What we’re reading (11/9)

  • “Randal Quarles To Resign From Fed Board, Expanding Biden’s Options To Shape Agency” (Washington Post). “Quarles served a four-year term as the Fed’s vice chair for supervision that ran through mid-October. He was known for leading the charge to ease restrictions on the banking system put in place after the Great Recession, which was spurred by a financial crisis within the largest Wall Street banks. The banking cop role was created under the 2010 Dodd-Frank overhaul of the regulatory system.”

  • “CalSTRS Offers Rare Look Into How Much Pensions Pay to Invest” (Institutional Investor). “According to the report, last year CalSTRS paid, excluding incentive fees, 46.7 basis points (on its total assets), while 14 global peers paid 49.2 basis points on average. In addition, 43 pension funds general paid 61.5 basis points on average. The report tracks all expenses the pension paid to have its investments managed, including operational and other charges directly deducted from funds and carried interest — incentive fees.”

  • “Investors Take Aim At Private Equity’s Use Of Private Jets” (Financial Times). “Investors say they routinely find themselves billed for extra costs, such as the hiring of private jets, in addition to the standard “two and 20” — a 2 per cent annual management fee and 20 per cent performance fee — charged by the managers of private equity groups, known as general partners or GPs.”
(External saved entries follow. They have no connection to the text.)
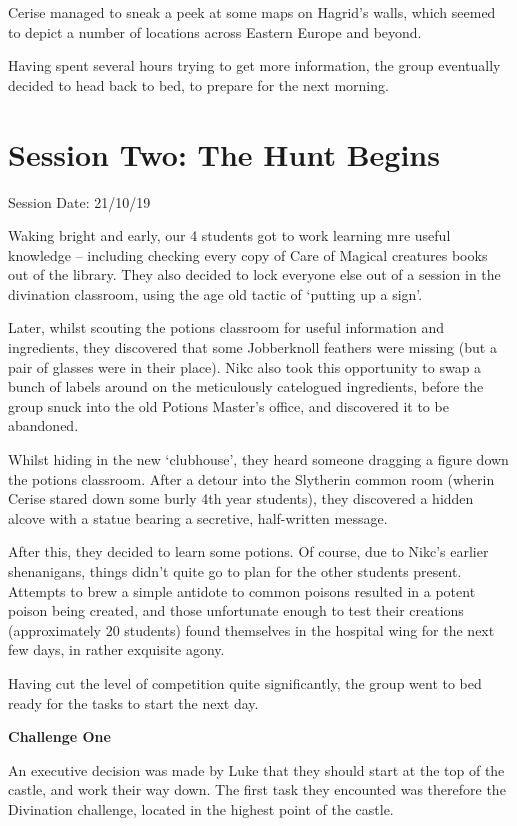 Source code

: \documentclass[oneside]{book}
\begin{document}
Cerise managed to sneak a peek at some maps on Hagrid's walls, which seemed to depict a number of locations across Eastern Europe and beyond. 

Having spent several hours trying to get more information, the group eventually decided to head back to bed, to prepare for the next morning. 

\section{Session Two: The Hunt Begins}

Session Date: 21/10/19

Waking bright and early, our 4 students got to work learning mre useful knowledge -- including checking every copy of Care of Magical creatures books out of the library. They also decided to lock everyone else out of a session in the divination classroom, using the age old tactic of `putting up a sign'. 

Later, whilst scouting the potions classroom for useful information and ingredients, they discovered that some Jobberknoll feathers were missing (but a pair of glasses were in their place). Nikc also took this opportunity to swap a bunch of labels around on the meticulously catelogued ingredients, before the group snuck into the old Potions Master's office, and discovered it to be abandoned.

Whilst hiding in the new `clubhouse', they heard someone dragging a figure down the potions classroom. After a detour into the Slytherin common room (wherin Cerise stared down some burly 4th year students), they discovered a hidden alcove with a statue bearing a secretive, half-written message. 

After this, they decided to learn some potions. Of course, due to Nikc's earlier shenanigans, things didn't quite go to plan for the other students present. Attempts to brew a simple antidote to common poisons resulted in a potent poison being created, and those unfortunate enough to test their creations (approximately 20 students) found themselves in the hospital wing for the next few days, in rather exquisite agony. 

Having cut the level of competition quite significantly, the group went to bed ready for the tasks to start the next day. 

\newpage
{\bf Challenge One}

An executive decision was made by Luke that they should start at the top of the castle, and work their way down. The first task they encounted was therefore the Divination challenge, located in the highest point of the castle. 
\end{document}
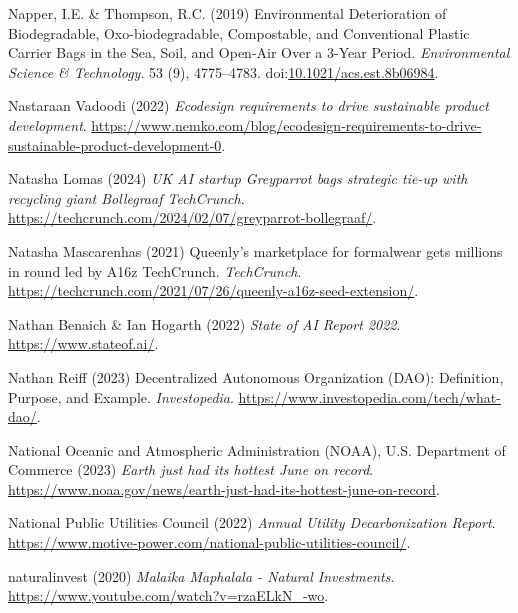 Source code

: \documentclass[
  letterpaper,
  DIV=11,
  numbers=noendperiod]{scrartcl}
\newlength{\cslhangindent}
\newenvironment{CSLReferences}[2] %
 {\begin{list}{}{%
  \setlength{\itemindent}{0pt}
  \setlength{\leftmargin}{0pt}
  \setlength{\parsep}{0pt}
  \ifodd #1
   \setlength{\leftmargin}{\cslhangindent}
   \setlength{\itemindent}{-1\cslhangindent}
  \fi
  \setlength{\itemsep}{#2\baselineskip}}}
 {\end{list}}
\begin{document}
\begin{CSLReferences}{0}{1}
Napper, I.E. \& Thompson, R.C. (2019) Environmental {Deterioration} of
{Biodegradable}, {Oxo-biodegradable}, {Compostable}, and {Conventional
Plastic Carrier Bags} in the {Sea}, {Soil}, and {Open-Air Over} a
3-{Year Period}. \emph{Environmental Science \& Technology}. 53 (9),
4775--4783.
doi:\href{https://doi.org/10.1021/acs.est.8b06984}{10.1021/acs.est.8b06984}.

Nastaraan Vadoodi (2022) \emph{Ecodesign requirements to drive
sustainable product development}.
\url{https://www.nemko.com/blog/ecodesign-requirements-to-drive-sustainable-product-development-0}.

Natasha Lomas (2024) \emph{{UK AI} startup {Greyparrot} bags strategic
tie-up with recycling giant {Bollegraaf} {\textbar} {TechCrunch}}.
\url{https://techcrunch.com/2024/02/07/greyparrot-bollegraaf/}.

Natasha Mascarenhas (2021) Queenly's marketplace for formalwear gets
millions in round led by {A16z} {\textbar} {TechCrunch}.
\emph{TechCrunch}.
\url{https://techcrunch.com/2021/07/26/queenly-a16z-seed-extension/}.

Nathan Benaich \& Ian Hogarth (2022) \emph{State of {AI Report} 2022}.
\url{https://www.stateof.ai/}.

Nathan Reiff (2023) Decentralized {Autonomous Organization} ({DAO}):
{Definition}, {Purpose}, and {Example}. \emph{Investopedia}.
\url{https://www.investopedia.com/tech/what-dao/}.

National Oceanic and Atmospheric Administration (NOAA), U.S. Department
of Commerce (2023) \emph{Earth just had its hottest {June} on record}.
\url{https://www.noaa.gov/news/earth-just-had-its-hottest-june-on-record}.

National Public Utilities Council (2022) \emph{Annual {Utility
Decarbonization Report}}.
\url{https://www.motive-power.com/national-public-utilities-council/}.

naturalinvest (2020) \emph{Malaika {Maphalala} - {Natural Investments}}.
\url{https://www.youtube.com/watch?v=rzaELkN_-wo}.


\end{CSLReferences}
\end{document}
  • “Chinese Junk Bond Yields Top 25% As Property-Market Strains Intensify” (Wall Street Journal). “The biggest selloff that China’s international junk-bond market has ever seen has wiped out around a third of bondholders’ wealth in just six months. The steep and rapid decline shows how regulatory curbs on borrowing, extremely dislocated credit markets, and slowing home sales have combined to pressure more Chinese property developers, which account for most of China’s high-yield issuance.”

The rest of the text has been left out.